Information given:
■ ■ ■ ■ ■

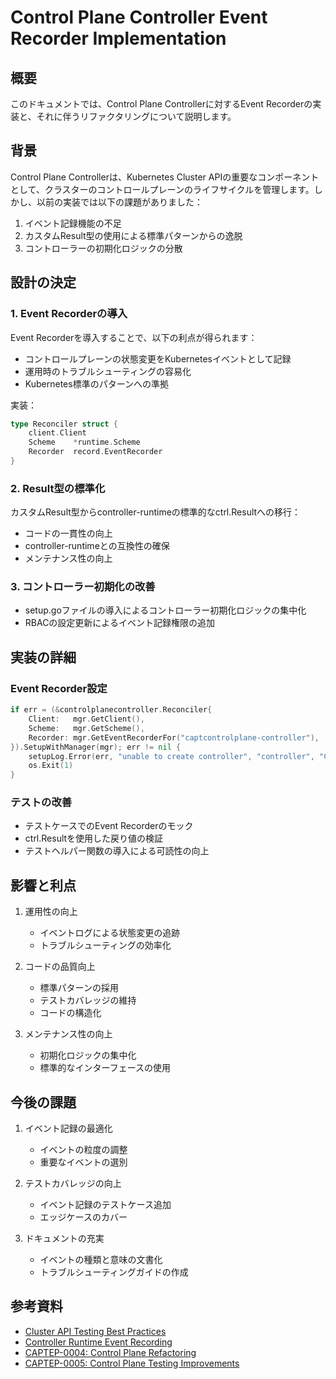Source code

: # Control Plane Controller Event Recorder Implementation

## 概要

このドキュメントでは、Control Plane Controllerに対するEvent Recorderの実装と、それに伴うリファクタリングについて説明します。

## 背景

Control Plane Controllerは、Kubernetes Cluster APIの重要なコンポーネントとして、クラスターのコントロールプレーンのライフサイクルを管理します。しかし、以前の実装では以下の課題がありました：

1. イベント記録機能の不足
2. カスタムResult型の使用による標準パターンからの逸脱
3. コントローラーの初期化ロジックの分散

## 設計の決定

### 1. Event Recorderの導入

Event Recorderを導入することで、以下の利点が得られます：

- コントロールプレーンの状態変更をKubernetesイベントとして記録
- 運用時のトラブルシューティングの容易化
- Kubernetes標準のパターンへの準拠

実装：
```go
type Reconciler struct {
    client.Client
    Scheme    *runtime.Scheme
    Recorder  record.EventRecorder
}
```

### 2. Result型の標準化

カスタムResult型からcontroller-runtimeの標準的なctrl.Resultへの移行：

- コードの一貫性の向上
- controller-runtimeとの互換性の確保
- メンテナンス性の向上

### 3. コントローラー初期化の改善

- setup.goファイルの導入によるコントローラー初期化ロジックの集中化
- RBACの設定更新によるイベント記録権限の追加

## 実装の詳細

### Event Recorder設定

```go
if err = (&controlplanecontroller.Reconciler{
    Client:   mgr.GetClient(),
    Scheme:   mgr.GetScheme(),
    Recorder: mgr.GetEventRecorderFor("captcontrolplane-controller"),
}).SetupWithManager(mgr); err != nil {
    setupLog.Error(err, "unable to create controller", "controller", "CAPTControlPlane")
    os.Exit(1)
}
```

### テストの改善

- テストケースでのEvent Recorderのモック
- ctrl.Resultを使用した戻り値の検証
- テストヘルパー関数の導入による可読性の向上

## 影響と利点

1. 運用性の向上
   - イベントログによる状態変更の追跡
   - トラブルシューティングの効率化

2. コードの品質向上
   - 標準パターンの採用
   - テストカバレッジの維持
   - コードの構造化

3. メンテナンス性の向上
   - 初期化ロジックの集中化
   - 標準的なインターフェースの使用

## 今後の課題

1. イベント記録の最適化
   - イベントの粒度の調整
   - 重要なイベントの選別

2. テストカバレッジの向上
   - イベント記録のテストケース追加
   - エッジケースのカバー

3. ドキュメントの充実
   - イベントの種類と意味の文書化
   - トラブルシューティングガイドの作成

## 参考資料

- [Cluster API Testing Best Practices](https://cluster-api.sigs.k8s.io/developer/testing.html)
- [Controller Runtime Event Recording](https://pkg.go.dev/sigs.k8s.io/controller-runtime/pkg/event)
- [CAPTEP-0004: Control Plane Refactoring](../../CAPTEP/0004-controlplane-refactoring.md)
- [CAPTEP-0005: Control Plane Testing Improvements](../../CAPTEP/0005-controlplane-testing-improvements.md)
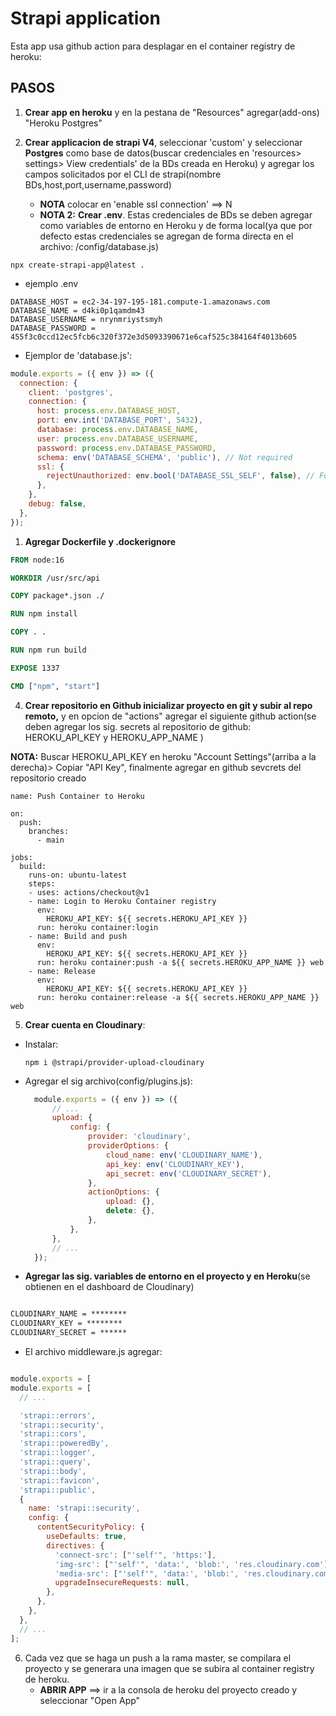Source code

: # Strapi application

Esta app usa github action para desplagar en el container registry de heroku:

## PASOS

1. **Crear app en heroku** y en la pestana de "Resources" agregar(add-ons) "Heroku Postgres"

2. **Crear applicacion de strapi V4**, seleccionar 'custom' y seleccionar **Postgres** como base de datos(buscar credenciales en 'resources> settings> View credentials' de la BDs creada en Heroku) y agregar los campos solicitados por el CLI de strapi(nombre BDs,host,port,username,password)
   * **NOTA** colocar en 'enable ssl connection' ==> N
   * **NOTA 2:** **Crear .env**. Estas credenciales de BDs se deben agregar como variables de entorno en Heroku y de forma local(ya que por defecto estas credenciales se agregan de forma directa en el archivo: /config/database.js)

```npm
npx create-strapi-app@latest .
```

* ejemplo .env

```env
DATABASE_HOST = ec2-34-197-195-181.compute-1.amazonaws.com
DATABASE_NAME = d4ki0p1qamdm43
DATABASE_USERNAME = nrynmriystsmyh
DATABASE_PASSWORD = 455f3c0ccd12ec5fcb6c320f372e3d5093390671e6caf525c384164f4013b605
```


* Ejemplor de 'database.js':

```javascript
module.exports = ({ env }) => ({
  connection: {
    client: 'postgres',
    connection: {
      host: process.env.DATABASE_HOST,
      port: env.int('DATABASE_PORT', 5432),
      database: process.env.DATABASE_NAME,
      user: process.env.DATABASE_USERNAME,
      password: process.env.DATABASE_PASSWORD,
      schema: env('DATABASE_SCHEMA', 'public'), // Not required
      ssl: {
        rejectUnauthorized: env.bool('DATABASE_SSL_SELF', false), // For self-signed certificates
      },
    },
    debug: false,
  },
});
```

1. **Agregar Dockerfile y .dockerignore**

```Dockerfile
FROM node:16

WORKDIR /usr/src/api

COPY package*.json ./

RUN npm install

COPY . .

RUN npm run build

EXPOSE 1337

CMD ["npm", "start"]
```

4. **Crear repositorio en Github inicializar proyecto en git y subir al repo remoto,** y en opcion de "actions" agregar el siguiente github action(se deben agregar los sig. secrets al repositorio de github: HEROKU_API_KEY y HEROKU_APP_NAME )

 **NOTA:** Buscar HEROKU_API_KEY en heroku "Account Settings"(arriba a la derecha)> Copiar "API Key", finalmente agregar en github sevcrets del repositorio creado

```npm
name: Push Container to Heroku

on: 
  push:
    branches:
      - main

jobs:
  build:
    runs-on: ubuntu-latest
    steps:
    - uses: actions/checkout@v1
    - name: Login to Heroku Container registry
      env: 
        HEROKU_API_KEY: ${{ secrets.HEROKU_API_KEY }}
      run: heroku container:login 
    - name: Build and push
      env:
        HEROKU_API_KEY: ${{ secrets.HEROKU_API_KEY }}
      run: heroku container:push -a ${{ secrets.HEROKU_APP_NAME }} web 
    - name: Release
      env:
        HEROKU_API_KEY: ${{ secrets.HEROKU_API_KEY }}
      run: heroku container:release -a ${{ secrets.HEROKU_APP_NAME }} web 
```

5. **Crear cuenta en Cloudinary**:

* Instalar:
  
  ```npm
  npm i @strapi/provider-upload-cloudinary
  ```

* Agregar el sig archivo(config/plugins.js):
  
  ```javascript
    module.exports = ({ env }) => ({
        // ...
        upload: {
            config: {
                provider: 'cloudinary',
                providerOptions: {
                    cloud_name: env('CLOUDINARY_NAME'),
                    api_key: env('CLOUDINARY_KEY'),
                    api_secret: env('CLOUDINARY_SECRET'),
                },
                actionOptions: {
                    upload: {},
                    delete: {},
                },
            },
        },
        // ...
    });

    ```

*  **Agregar las sig. variables de entorno en el proyecto y en Heroku**(se obtienen en el dashboard de Cloudinary)
  

```cmd

CLOUDINARY_NAME = ********
CLOUDINARY_KEY = ********
CLOUDINARY_SECRET = ******
```

* El archivo middleware.js agregar:

```javascript

module.exports = [
module.exports = [
  // ...

  'strapi::errors',
  'strapi::security',
  'strapi::cors',
  'strapi::poweredBy',
  'strapi::logger',
  'strapi::query',
  'strapi::body',
  'strapi::favicon',
  'strapi::public',
  {
    name: 'strapi::security',
    config: {
      contentSecurityPolicy: {
        useDefaults: true,
        directives: {
          'connect-src': ["'self'", 'https:'],
          'img-src': ["'self'", 'data:', 'blob:', 'res.cloudinary.com'],
          'media-src': ["'self'", 'data:', 'blob:', 'res.cloudinary.com'],
          upgradeInsecureRequests: null,
        },
      },
    },
  },
  // ...
];

```


6. Cada vez que se haga un push a la rama master, se compilara el proyecto y se generara una imagen que se subira al container registry de heroku.
   * **ABRIR APP** ==> ir a la consola de heroku del proyecto creado y seleccionar "Open App"
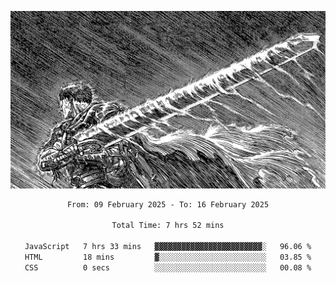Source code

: <!-- Profile image -->
<p align="center">
 <img src="assets/bpD2ohb.png" width="1080px">
</p>
<!-- Profile image end -->

<div align="center">
<!--START_SECTION:waka-->

```txt
From: 09 February 2025 - To: 16 February 2025

Total Time: 7 hrs 52 mins

JavaScript   7 hrs 33 mins   ▓▓▓▓▓▓▓▓▓▓▓▓▓▓▓▓▓▓▓▓▓▓▓▓░   96.06 %
HTML         18 mins         ▓░░░░░░░░░░░░░░░░░░░░░░░░   03.85 %
CSS          0 secs          ░░░░░░░░░░░░░░░░░░░░░░░░░   00.08 %
```

<!--END_SECTION:waka-->
</div>
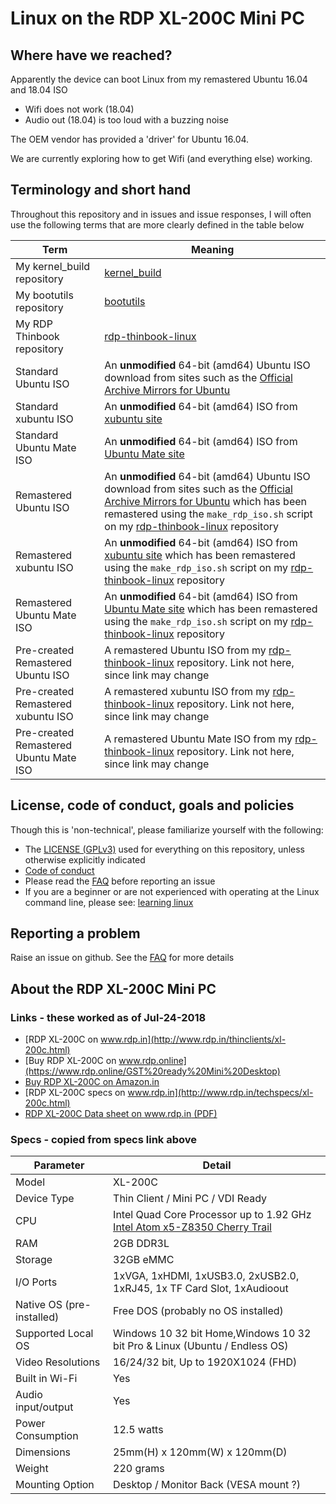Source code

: # Linux on the RDP XL-200C Mini PC

## Where have we reached?
Apparently the device can boot Linux from my remastered Ubuntu 16.04 and 18.04 ISO
- Wifi does not work (18.04)
- Audio out (18.04) is too loud with a buzzing noise

The OEM vendor has provided a 'driver' for Ubuntu 16.04.

We are currently exploring how to get Wifi (and everything else) working.

## Terminology and short hand
Throughout this repository and in issues and issue responses, I will often use the following terms that are more clearly defined in the table below

| Term | Meaning |
| ---- | ------- |
| My kernel_build repository | [kernel_build](https://github.com/sundarnagarajan/kernel_build) |
| My bootutils repository | [bootutils](https://github.com/sundarnagarajan/bootutils) |
| My RDP Thinbook repository | [rdp-thinbook-linux](https://github.com/sundarnagarajan/rdp-thinbook-linux) |
| Standard Ubuntu ISO | An **unmodified** 64-bit (amd64) Ubuntu ISO download from sites such as the [Official Archive Mirrors for Ubuntu](https://launchpad.net/ubuntu/+archivemirrors) |
| Standard xubuntu ISO | An **unmodified** 64-bit (amd64) ISO from [xubuntu site](https://xubuntu.org/download) |
| Standard Ubuntu Mate ISO | An **unmodified** 64-bit (amd64) ISO from [Ubuntu Mate site](https://ubuntu-mate.org/download/) |
| Remastered Ubuntu ISO | An **unmodified** 64-bit (amd64) Ubuntu ISO download from sites such as the [Official Archive Mirrors for Ubuntu](https://launchpad.net/ubuntu/+archivemirrors) which has been remastered using the ```make_rdp_iso.sh``` script on my [rdp-thinbook-linux](https://github.com/sundarnagarajan/rdp-thinbook-linux) repository |
| Remastered xubuntu ISO | An **unmodified** 64-bit (amd64) ISO from [xubuntu site](https://xubuntu.org/download) which has been remastered using the ```make_rdp_iso.sh``` script on my [rdp-thinbook-linux](https://github.com/sundarnagarajan/rdp-thinbook-linux) repository |
| Remastered Ubuntu Mate ISO | An **unmodified** 64-bit (amd64) ISO from [Ubuntu Mate site](https://ubuntu-mate.org/download/) which has been remastered using the ```make_rdp_iso.sh``` script on my [rdp-thinbook-linux](https://github.com/sundarnagarajan/rdp-thinbook-linux) repository |
| Pre-created Remastered Ubuntu ISO | A remastered Ubuntu ISO from my [rdp-thinbook-linux](https://github.com/sundarnagarajan/rdp-thinbook-linux) repository. Link not here, since link may change |
| Pre-created Remastered xubuntu ISO | A remastered xubuntu ISO from my [rdp-thinbook-linux](https://github.com/sundarnagarajan/rdp-thinbook-linux) repository. Link not here, since link may change |
| Pre-created Remastered Ubuntu Mate ISO | A remastered Ubuntu Mate ISO from my [rdp-thinbook-linux](https://github.com/sundarnagarajan/rdp-thinbook-linux) repository. Link not here, since link may change |

## License, code of conduct, goals and policies
Though this is 'non-technical', please familiarize yourself with the following:
- The [LICENSE (GPLv3)](/LICENSE) used for everything on this repository, unless otherwise explicitly indicated
- [Code of conduct](/CODE_OF_CONDUCT.md)
- Please read the [FAQ](/docs/faq.md) before reporting an issue
- If you are a beginner or are not experienced with operating at the Linux command line, please see: [learning linux](/docs/learning_linux.md)

## Reporting a problem
Raise an issue on github. See the [FAQ](/docs/faq.md) for more details


## About the RDP XL-200C Mini PC
### Links - these worked as of Jul-24-2018
- [RDP XL-200C on www.rdp.in](http://www.rdp.in/thinclients/xl-200c.html)
- [Buy RDP XL-200C on www.rdp.online](https://www.rdp.online/GST%20ready%20Mini%20Desktop)
- [Buy RDP XL-200C on Amazon.in](https://www.amazon.in/RDP-Client-XL-200c-Processor-Storage/dp/B07DKSC5BL)
- [RDP XL-200C specs on www.rdp.in](http://www.rdp.in/techspecs/xl-200c.html)
- [RDP XL-200C Data sheet on www.rdp.in (PDF)](https://rdpdrive.app.box.com/s/1jc0ah5q8c94yoj2erii31e2gmdp8v0r)
### Specs - copied from specs link above

| Parameter | Detail |
| ----- | ----- |
| Model | XL-200C |
| Device Type | Thin Client / Mini PC / VDI Ready |
| CPU | Intel Quad Core Processor up to 1.92 GHz [Intel Atom x5-Z8350 Cherry Trail](https://ark.intel.com/products/93361/Intel-Atom-x5-Z8350-Processor-2M-Cache-up-to-1_92-GHz) |
| RAM | 2GB DDR3L |
| Storage | 32GB eMMC |
| I/O Ports | 1xVGA, 1xHDMI, 1xUSB3.0, 2xUSB2.0, 1xRJ45, 1x TF Card Slot, 1xAudioout |
| Native OS (pre-installed) | Free DOS (probably no OS installed) |
| Supported Local OS | Windows 10 32 bit Home,Windows 10 32 bit Pro & Linux (Ubuntu / Endless OS) |
| Video Resolutions | 16/24/32 bit, Up to 1920X1024 (FHD) |
| Built in Wi-Fi | Yes |
| Audio input/output | Yes |
| Power Consumption | 12.5 watts |
| Dimensions | 25mm(H) x 120mm(W) x 120mm(D) |
| Weight | 220 grams |
| Mounting Option | Desktop / Monitor Back (VESA mount ?) |
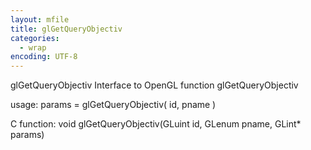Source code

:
 ```yaml
---
layout: mfile
title: glGetQueryObjectiv
categories:
  - wrap
encoding: UTF-8
---
```


glGetQueryObjectiv  Interface to OpenGL function glGetQueryObjectiv

usage:  params = glGetQueryObjectiv( id, pname )

C function:  void glGetQueryObjectiv(GLuint id, GLenum pname, GLint\* params)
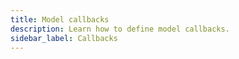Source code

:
 ```yaml
---
title: Model callbacks
description: Learn how to define model callbacks.
sidebar_label: Callbacks
---
```

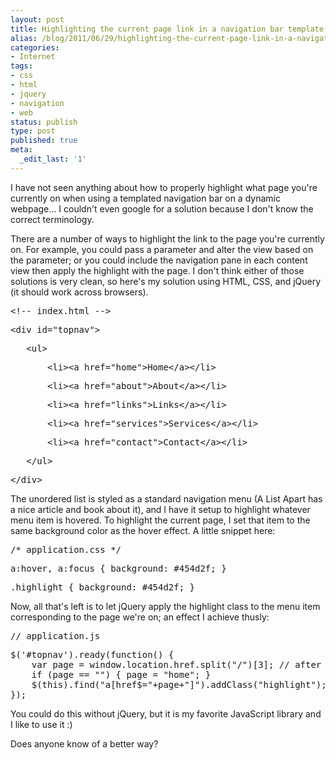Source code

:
 ```yaml
---
layout: post
title: Highlighting the current page link in a navigation bar template
alias: /blog/2011/06/29/highlighting-the-current-page-link-in-a-navigation-bar-template/
categories:
- Internet
tags:
- css
- html
- jquery
- navigation
- web
status: publish
type: post
published: true
meta:
  _edit_last: '1'
---
```

I have not seen anything about how to properly highlight what page you're currently on when using a templated navigation bar on a dynamic webpage... I couldn't even google for a solution because I don't know the correct terminology.

There are a number of ways to highlight the link to the page you're currently on. For example, you could pass a parameter and alter the view based on the parameter; or you could include the navigation pane in each content view then apply the highlight with the page. I don't think either of those solutions is very clean, so here's my solution using HTML, CSS, and jQuery (it should work across browsers).
<pre>&lt;!-- index.html --&gt;</pre>
<pre>&lt;div id="topnav"&gt;</pre>
<pre>	&lt;ul&gt;</pre>
<pre>		&lt;li&gt;&lt;a href="home"&gt;Home&lt;/a&gt;&lt;/li&gt;</pre>
<pre>		&lt;li&gt;&lt;a href="about"&gt;About&lt;/a&gt;&lt;/li&gt;</pre>
<pre>		&lt;li&gt;&lt;a href="links"&gt;Links&lt;/a&gt;&lt;/li&gt;</pre>
<pre>		&lt;li&gt;&lt;a href="services"&gt;Services&lt;/a&gt;&lt;/li&gt;</pre>
<pre>		&lt;li&gt;&lt;a href="contact"&gt;Contact&lt;/a&gt;&lt;/li&gt;</pre>
<pre>	&lt;/ul&gt;</pre>
<pre>&lt;/div&gt;</pre>
The unordered list is styled as a standard navigation menu (A List Apart has a nice article and book about it), and I have it setup to highlight whatever menu item is hovered. To highlight the current page, I set that item to the same background color as the hover effect. A little snippet here:
<pre>/* application.css */</pre>
<pre>a:hover, a:focus { background: #454d2f; }</pre>
<pre>.highlight { background: #454d2f; }</pre>
Now, all that's left is to let jQuery apply the highlight class to the menu item corresponding to the page we're on; an effect I achieve thusly:
<pre>// application.js</pre>
<pre>$('#topnav').ready(function() {
	var page = window.location.href.split("/")[3]; // after the slash at the end of the domain name 
	if (page == "") { page = "home"; }
	$(this).find("a[href$="+page+"]").addClass("highlight"); 
});</pre>
You could do this without jQuery, but it is my favorite JavaScript library and I like to use it :)

Does anyone know of a better way?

■ ■ ■ ■ ■

Assigned task: When "repositorio" shows up in a line of the material, report that line.

The completed task:
4. **Crear repositorio en Github inicializar proyecto en git y subir al repo remoto,** y en opcion de "actions" agregar el siguiente github action(se deben agregar los sig. secrets al repositorio de github: HEROKU_API_KEY y HEROKU_APP_NAME )
 **NOTA:** Buscar HEROKU_API_KEY en heroku "Account Settings"(arriba a la derecha)> Copiar "API Key", finalmente agregar en github sevcrets del repositorio creado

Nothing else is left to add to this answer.